* EXERCISE REQUIREMENTS: Say how many lines in the entries contain "token", giving only the number.

◆ ◆ ◆

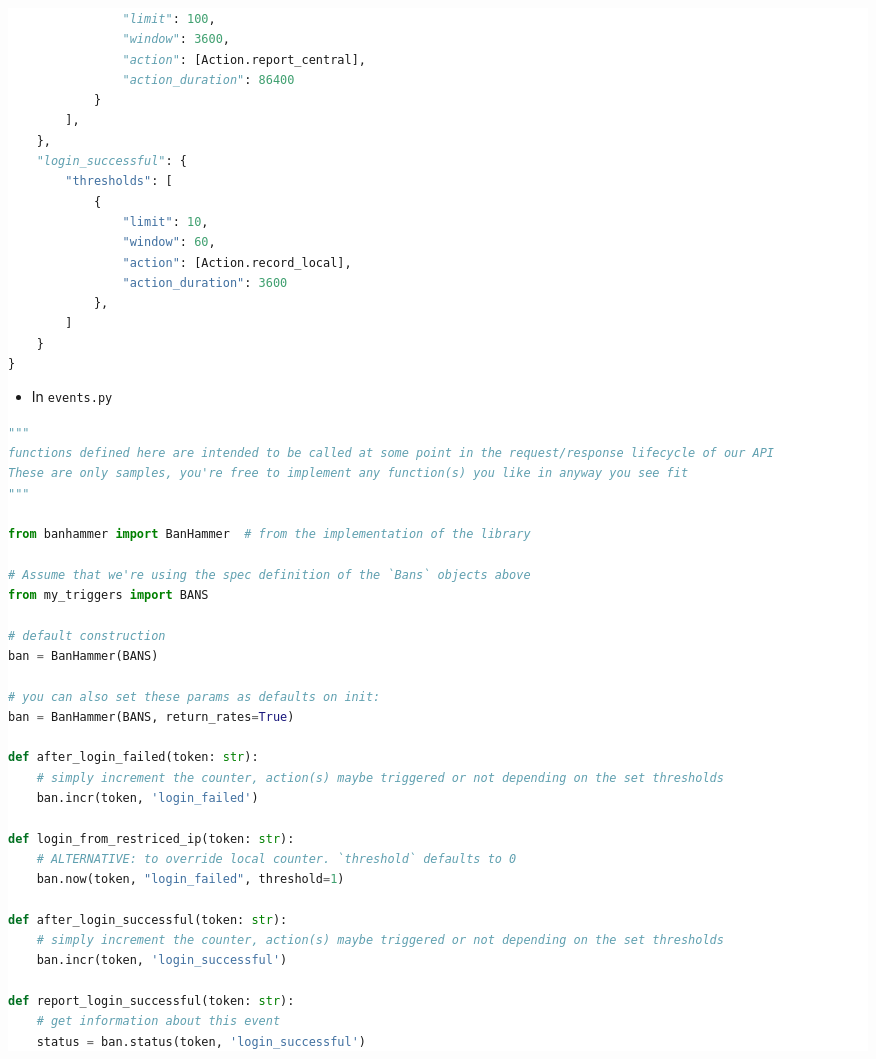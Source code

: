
 ```python
                "limit": 100,
                "window": 3600,
                "action": [Action.report_central],
                "action_duration": 86400
            }
        ],
    },
    "login_successful": {
        "thresholds": [
            {
                "limit": 10,
                "window": 60,
                "action": [Action.record_local],
                "action_duration": 3600
            },
        ]
    }
}
```

- In `events.py`
```python
"""
functions defined here are intended to be called at some point in the request/response lifecycle of our API
These are only samples, you're free to implement any function(s) you like in anyway you see fit
"""

from banhammer import BanHammer  # from the implementation of the library

# Assume that we're using the spec definition of the `Bans` objects above
from my_triggers import BANS

# default construction
ban = BanHammer(BANS)

# you can also set these params as defaults on init:
ban = BanHammer(BANS, return_rates=True)

def after_login_failed(token: str):
    # simply increment the counter, action(s) maybe triggered or not depending on the set thresholds
    ban.incr(token, 'login_failed')

def login_from_restriced_ip(token: str):
    # ALTERNATIVE: to override local counter. `threshold` defaults to 0
    ban.now(token, "login_failed", threshold=1)

def after_login_successful(token: str):
    # simply increment the counter, action(s) maybe triggered or not depending on the set thresholds
    ban.incr(token, 'login_successful')

def report_login_successful(token: str):
    # get information about this event
    status = ban.status(token, 'login_successful')
```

◆ ◆ ◆

* WRITTEN SOLUTION: 8